§ **TASK STATEMENT**: Please reproduce the line containing "This script is" and every line after it in the records below, exactly and with nothing else.

::: RECORDS

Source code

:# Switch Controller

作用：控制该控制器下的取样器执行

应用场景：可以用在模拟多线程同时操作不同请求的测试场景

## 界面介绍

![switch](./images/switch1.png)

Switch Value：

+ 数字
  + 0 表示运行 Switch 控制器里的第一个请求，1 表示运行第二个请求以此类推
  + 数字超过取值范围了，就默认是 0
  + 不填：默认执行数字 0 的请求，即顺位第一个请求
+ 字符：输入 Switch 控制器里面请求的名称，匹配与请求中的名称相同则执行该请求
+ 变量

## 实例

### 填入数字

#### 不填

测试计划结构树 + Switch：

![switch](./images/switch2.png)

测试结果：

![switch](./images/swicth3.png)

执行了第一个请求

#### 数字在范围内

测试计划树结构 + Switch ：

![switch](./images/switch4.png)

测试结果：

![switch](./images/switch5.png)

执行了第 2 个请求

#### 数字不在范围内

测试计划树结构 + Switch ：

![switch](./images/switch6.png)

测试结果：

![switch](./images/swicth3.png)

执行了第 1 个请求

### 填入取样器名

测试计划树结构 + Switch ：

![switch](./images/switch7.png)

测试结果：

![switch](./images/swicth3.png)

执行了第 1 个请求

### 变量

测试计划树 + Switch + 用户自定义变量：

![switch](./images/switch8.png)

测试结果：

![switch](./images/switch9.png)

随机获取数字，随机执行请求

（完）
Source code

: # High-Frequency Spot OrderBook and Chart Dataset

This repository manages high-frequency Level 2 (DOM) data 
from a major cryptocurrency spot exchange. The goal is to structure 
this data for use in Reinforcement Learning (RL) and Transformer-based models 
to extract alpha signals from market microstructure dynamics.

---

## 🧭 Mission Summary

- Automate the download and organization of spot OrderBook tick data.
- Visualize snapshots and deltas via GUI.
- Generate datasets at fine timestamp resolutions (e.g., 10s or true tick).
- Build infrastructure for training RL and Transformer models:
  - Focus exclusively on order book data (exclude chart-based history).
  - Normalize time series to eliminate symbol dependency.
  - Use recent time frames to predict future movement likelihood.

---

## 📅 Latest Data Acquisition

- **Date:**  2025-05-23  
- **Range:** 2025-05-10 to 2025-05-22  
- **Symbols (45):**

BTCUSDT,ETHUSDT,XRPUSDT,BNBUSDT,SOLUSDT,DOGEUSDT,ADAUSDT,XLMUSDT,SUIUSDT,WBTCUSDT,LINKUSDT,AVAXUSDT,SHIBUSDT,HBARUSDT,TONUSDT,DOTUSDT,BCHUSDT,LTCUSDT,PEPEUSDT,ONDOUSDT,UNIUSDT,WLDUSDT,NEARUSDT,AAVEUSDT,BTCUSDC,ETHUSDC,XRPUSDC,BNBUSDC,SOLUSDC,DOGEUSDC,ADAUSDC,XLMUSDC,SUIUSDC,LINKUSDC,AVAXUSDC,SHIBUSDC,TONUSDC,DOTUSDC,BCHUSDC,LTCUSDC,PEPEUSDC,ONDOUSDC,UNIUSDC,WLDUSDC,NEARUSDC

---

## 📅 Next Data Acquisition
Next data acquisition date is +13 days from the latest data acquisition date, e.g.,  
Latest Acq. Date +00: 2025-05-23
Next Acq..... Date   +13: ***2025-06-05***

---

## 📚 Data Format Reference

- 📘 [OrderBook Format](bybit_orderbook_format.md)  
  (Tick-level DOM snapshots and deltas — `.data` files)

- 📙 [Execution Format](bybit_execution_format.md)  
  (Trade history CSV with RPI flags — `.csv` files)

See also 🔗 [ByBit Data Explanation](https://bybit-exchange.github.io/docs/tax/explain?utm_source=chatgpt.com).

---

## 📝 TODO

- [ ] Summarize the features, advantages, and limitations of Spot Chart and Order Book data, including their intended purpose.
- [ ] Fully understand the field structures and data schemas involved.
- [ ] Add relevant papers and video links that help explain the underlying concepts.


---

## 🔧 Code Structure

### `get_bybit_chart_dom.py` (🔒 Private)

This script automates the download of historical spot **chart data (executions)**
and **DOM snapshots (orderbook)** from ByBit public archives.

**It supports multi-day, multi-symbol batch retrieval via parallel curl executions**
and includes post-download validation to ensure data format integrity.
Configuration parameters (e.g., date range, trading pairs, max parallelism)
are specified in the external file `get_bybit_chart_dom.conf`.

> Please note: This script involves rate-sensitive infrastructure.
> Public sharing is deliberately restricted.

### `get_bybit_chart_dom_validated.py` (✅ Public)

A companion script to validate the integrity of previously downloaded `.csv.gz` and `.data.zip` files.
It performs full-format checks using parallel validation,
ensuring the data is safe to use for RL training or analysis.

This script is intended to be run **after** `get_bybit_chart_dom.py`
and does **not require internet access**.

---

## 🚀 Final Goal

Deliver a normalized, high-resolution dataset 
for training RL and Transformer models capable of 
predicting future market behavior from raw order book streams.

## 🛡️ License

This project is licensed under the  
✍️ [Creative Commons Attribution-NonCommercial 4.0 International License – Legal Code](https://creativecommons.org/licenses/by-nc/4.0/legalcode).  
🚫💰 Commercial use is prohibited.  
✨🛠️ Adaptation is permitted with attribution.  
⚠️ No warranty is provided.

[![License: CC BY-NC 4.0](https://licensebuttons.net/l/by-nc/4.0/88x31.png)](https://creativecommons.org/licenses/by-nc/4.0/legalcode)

::::::

§ **SOLUTION FOR THIS PROBLEM**:
This script is intended to be run **after** `get_bybit_chart_dom.py`
and does **not require internet access**.

---

## 🚀 Final Goal

Deliver a normalized, high-resolution dataset 
for training RL and Transformer models capable of 
predicting future market behavior from raw order book streams.

## 🛡️ License

This project is licensed under the  
✍️ [Creative Commons Attribution-NonCommercial 4.0 International License – Legal Code](https://creativecommons.org/licenses/by-nc/4.0/legalcode).  
🚫💰 Commercial use is prohibited.  
✨🛠️ Adaptation is permitted with attribution.  
⚠️ No warranty is provided.

[![License: CC BY-NC 4.0](https://licensebuttons.net/l/by-nc/4.0/88x31.png)](https://creativecommons.org/licenses/by-nc/4.0/legalcode)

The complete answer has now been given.